> What needs to be done
Your copy should repeat each record exactly and contain none of the pictures.
----------
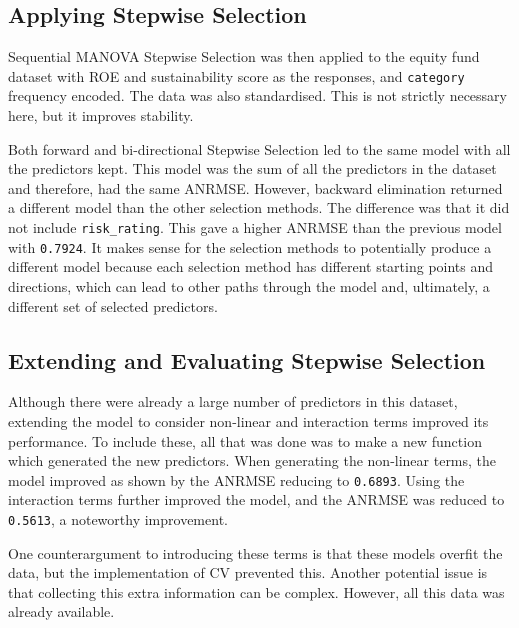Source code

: \documentclass[11pt]{report} %
\begin{document}
\subsection{Applying Stepwise Selection}
\label{pre}
Sequential MANOVA Stepwise Selection was then applied to the equity fund dataset with ROE and sustainability score as the responses, and \texttt{category} frequency encoded. The data was also standardised. This is not strictly necessary here, but it improves stability.

Both forward and bi-directional Stepwise Selection led to the same model with all the predictors kept. This model was the sum of all the predictors in the dataset and therefore, had the same ANRMSE. However, backward elimination returned a different model than the other selection methods. The difference was that it did not include \texttt{risk\_rating}. This gave a higher ANRMSE than the previous model with \texttt{0.7924}. It makes sense for the selection methods to potentially produce a different model because each selection method has different starting points and directions, which can lead to other paths through the model and, ultimately, a different set of selected predictors.

\subsection{Extending and Evaluating Stepwise Selection}
Although there were already a large number of predictors in this dataset, extending the model to consider non-linear and interaction terms improved its performance. To include these, all that was done was to make a new function which generated the new predictors. When generating the non-linear terms, the model improved as shown by the ANRMSE reducing to \texttt{0.6893}. Using the interaction terms further improved the model, and the ANRMSE was reduced to \texttt{0.5613}, a noteworthy improvement. 

One counterargument to introducing these terms is that these models overfit the data, but the implementation of CV prevented this. Another potential issue is that collecting this extra information can be complex. However, all this data was already available.
\end{document}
----------
> Response below
Source code

: \documentclass[11pt]{report} %
\begin{document}
\subsection{Applying Stepwise Selection}
\label{pre}
Sequential MANOVA Stepwise Selection was then applied to the equity fund dataset with ROE and sustainability score as the responses, and \texttt{category} frequency encoded. The data was also standardised. This is not strictly necessary here, but it improves stability.

Both forward and bi-directional Stepwise Selection led to the same model with all the predictors kept. This model was the sum of all the predictors in the dataset and therefore, had the same ANRMSE. However, backward elimination returned a different model than the other selection methods. The difference was that it did not include \texttt{risk\_rating}. This gave a higher ANRMSE than the previous model with \texttt{0.7924}. It makes sense for the selection methods to potentially produce a different model because each selection method has different starting points and directions, which can lead to other paths through the model and, ultimately, a different set of selected predictors.

\subsection{Extending and Evaluating Stepwise Selection}
Although there were already a large number of predictors in this dataset, extending the model to consider non-linear and interaction terms improved its performance. To include these, all that was done was to make a new function which generated the new predictors. When generating the non-linear terms, the model improved as shown by the ANRMSE reducing to \texttt{0.6893}. Using the interaction terms further improved the model, and the ANRMSE was reduced to \texttt{0.5613}, a noteworthy improvement. 

One counterargument to introducing these terms is that these models overfit the data, but the implementation of CV prevented this. Another potential issue is that collecting this extra information can be complex. However, all this data was already available.
\end{document}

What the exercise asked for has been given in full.